Make sure your volume is on: "Sir George talks about the Fort"

Show transcript

Halt, or I fire! Don’t panic, just my little joke, but you really are under the guns of my little ornamental fort, just over there on the island.

It’s charming, isn’t it… just about big enough for a one-man garrison as long as he doesn’t want to lie down!

It’s another of the designs I brought back from China – they build their forts with outward sloping walls, you see, tremendously thick at the base, almost impossible to batter down. Every city in China is fortified, you know. In fact the word for ‘city’ is also the word for ‘wall’. If you aren’t fortified, you aren’t a city, no matter how big you are.

When I use this little fort for fireworks and mock sieges, I fly the imperial flag of the Manchu emperor over it, bright yellow with a long dragon… it looks most dramatic.

Looking back, I’m so sad that our relationship with the Chinese has become so one-sided, especially with that war we fought about opium. The East India Company should never have allowed merchants to pay for tea with smuggled opium – that’s not right, and we all knew it, I think. But merchants can get mesmerised by profits. I spoke out against the whole shoddy episode in my House of Commons speech – said the Chinese would never forget or forgive, and we were storing up trouble for the future.

Well, we shall see if I am right, I suppose.
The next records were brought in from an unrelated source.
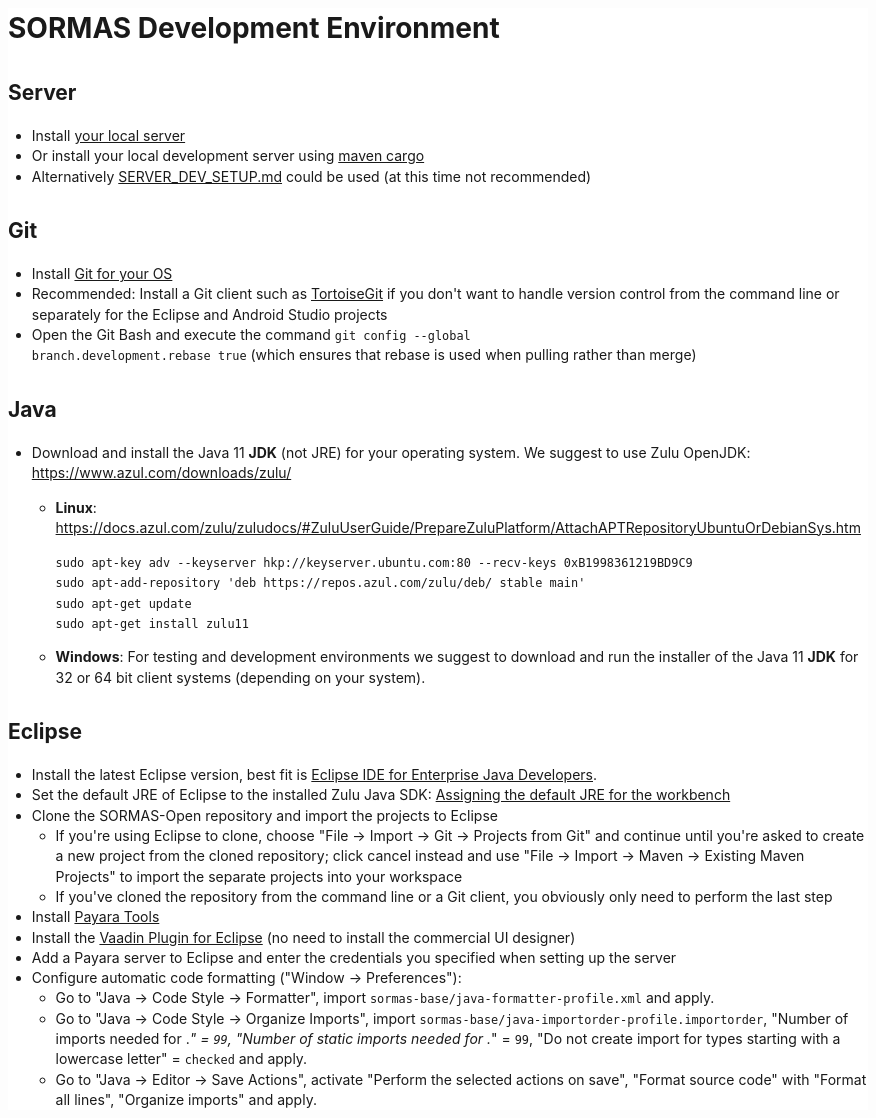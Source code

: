 
# SORMAS Development Environment

## Server
- Install [your local server](SERVER_SETUP.md)
- Or install your local development server using [maven cargo](sormas-cargoserver/README.md)
- Alternatively [SERVER_DEV_SETUP.md](SERVER_DEV_SETUP.md) could be used (at this time not recommended)

## Git
- Install [Git for your OS](https://git-scm.com/downloads)
- Recommended: Install a Git client such as [TortoiseGit](https://tortoisegit.org/) if you don't want to handle version control from the command line or separately for the Eclipse and Android Studio projects
- Open the Git Bash and execute the command <code>git config --global branch.development.rebase true</code> (which ensures that rebase is used when pulling rather than merge)

## Java
- Download and install the Java 11 **JDK** (not JRE) for your operating system. We suggest to use Zulu OpenJDK: https://www.azul.com/downloads/zulu/
  * **Linux**: https://docs.azul.com/zulu/zuludocs/#ZuluUserGuide/PrepareZuluPlatform/AttachAPTRepositoryUbuntuOrDebianSys.htm
        
		sudo apt-key adv --keyserver hkp://keyserver.ubuntu.com:80 --recv-keys 0xB1998361219BD9C9
		sudo apt-add-repository 'deb https://repos.azul.com/zulu/deb/ stable main'
		sudo apt-get update
		sudo apt-get install zulu11
  - **Windows**: For testing and development environments we suggest to download and run the installer of the Java 11 **JDK** for 32 or 64 bit client systems (depending on your system).

## Eclipse
- Install the latest Eclipse version, best fit is [Eclipse IDE for Enterprise Java Developers](https://www.eclipse.org/downloads/packages).
- Set the default JRE of Eclipse to the installed Zulu Java SDK: [Assigning the default JRE for the workbench ](https://help.eclipse.org/kepler/index.jsp?topic=%2Forg.eclipse.jdt.doc.user%2Ftasks%2Ftask-assign_default_jre.htm)
- Clone the SORMAS-Open repository and import the projects to Eclipse
	- If you're using Eclipse to clone, choose "File -> Import -> Git -> Projects from Git" and continue until you're asked to create a new project from the cloned repository; click cancel instead and use "File -> Import -> Maven -> Existing Maven Projects" to import the separate projects into your workspace
	- If you've cloned the repository from the command line or a Git client, you obviously only need to perform the last step
- Install [Payara Tools](https://marketplace.eclipse.org/content/payara-tools)
- Install the [Vaadin Plugin for Eclipse](https://marketplace.eclipse.org/content/vaadin-plugin-eclipse) (no need to install the commercial UI designer)
- Add a Payara server to Eclipse and enter the credentials you specified when setting up the server
- Configure automatic code formatting ("Window -> Preferences"):
    - Go to "Java -> Code Style -> Formatter", import ``sormas-base/java-formatter-profile.xml`` and apply.
    - Go to "Java -> Code Style -> Organize Imports", import ``sormas-base/java-importorder-profile.importorder``, "Number of imports needed for .*" = ``99``, "Number of static imports needed for .*" = ``99``, "Do not create import for types starting with a lowercase letter" = ``checked`` and apply.
    - Go to "Java -> Editor -> Save Actions", activate "Perform the selected actions on save", "Format source code" with "Format all lines", "Organize imports" and apply.
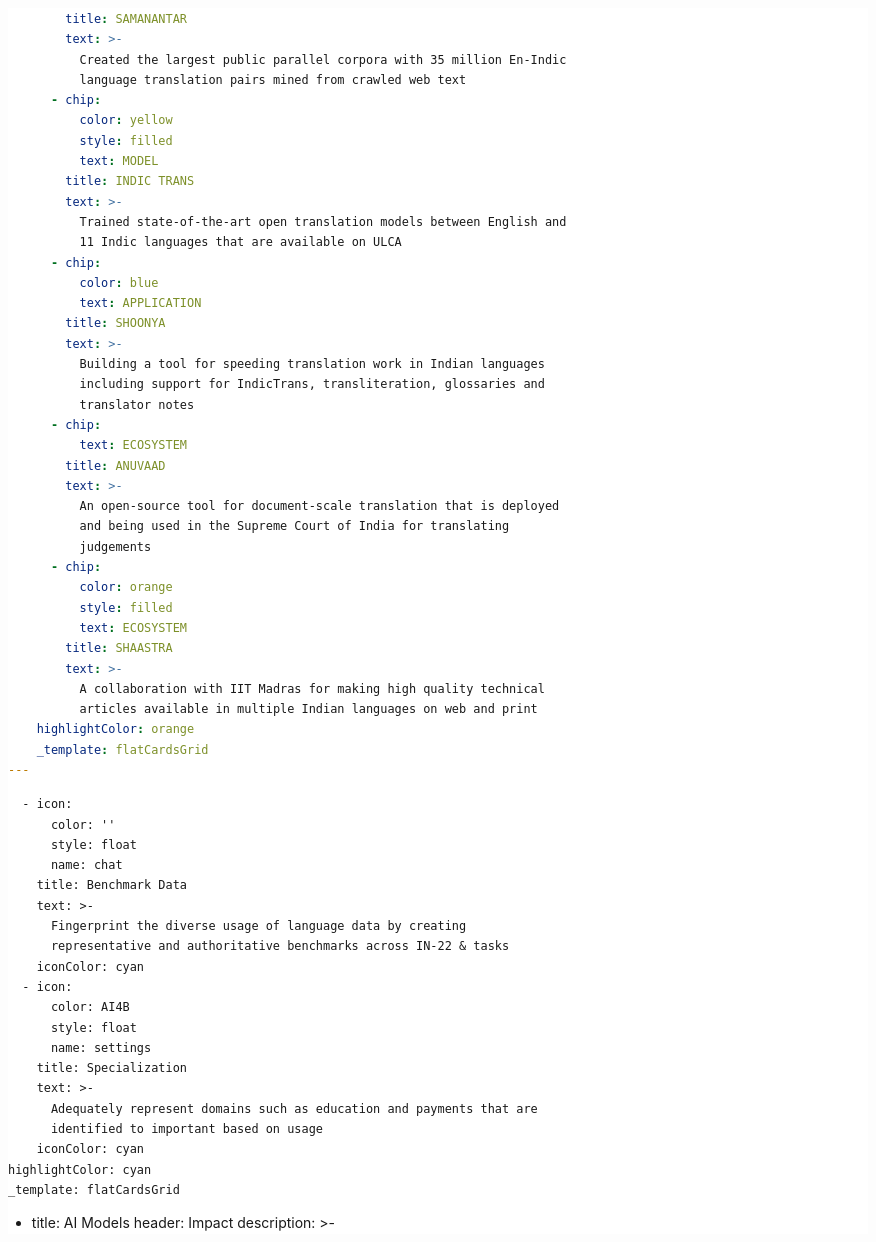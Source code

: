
 ```yaml
        title: SAMANANTAR
        text: >-
          Created the largest public parallel corpora with 35 million En-Indic
          language translation pairs mined from crawled web text
      - chip:
          color: yellow
          style: filled
          text: MODEL
        title: INDIC TRANS
        text: >-
          Trained state-of-the-art open translation models between English and
          11 Indic languages that are available on ULCA
      - chip:
          color: blue
          text: APPLICATION
        title: SHOONYA
        text: >-
          Building a tool for speeding translation work in Indian languages
          including support for IndicTrans, transliteration, glossaries and
          translator notes 
      - chip:
          text: ECOSYSTEM
        title: ANUVAAD
        text: >-
          An open-source tool for document-scale translation that is deployed
          and being used in the Supreme Court of India for translating
          judgements 
      - chip:
          color: orange
          style: filled
          text: ECOSYSTEM
        title: SHAASTRA
        text: >-
          A collaboration with IIT Madras for making high quality technical
          articles available in multiple Indian languages on web and print 
    highlightColor: orange
    _template: flatCardsGrid
---
```


      - icon:
          color: ''
          style: float
          name: chat
        title: Benchmark Data
        text: >-
          Fingerprint the diverse usage of language data by creating
          representative and authoritative benchmarks across IN-22 & tasks
        iconColor: cyan
      - icon:
          color: AI4B
          style: float
          name: settings
        title: Specialization
        text: >-
          Adequately represent domains such as education and payments that are
          identified to important based on usage
        iconColor: cyan
    highlightColor: cyan
    _template: flatCardsGrid
  - title: AI Models
    header: Impact
    description: >-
The small island (off the large island) in the middle of the lake has a tiny ornamental fort hidden among the trees. The fort has outward-sloping walls, a typical Chinese fortification design. 

This folly was built on by order of George Staunton, who decorated the park into an idealised landscape. In his notes on the house and gardens, he described it as 'a battery of Purbeck stone, pierced for nine guns, and displaying, on a red pole, the Imperial yellow flag of China.'

Having lived in Canton (Guangzhou) George Staunton would have known the two small 'folly forts' built by the French and the Dutch to protect the harbour there. Unlike most Europeans, Staunton had also seen the great fortifications on the route leading to Beijing when he accompanied his father on a diplomatic trip to the Imperial Court in the 1790s. These may have been part of his inspiration for this folly.

The toy fort in the lake was used from time to time for fireworks displays, but eventually became overgrown and forgotten.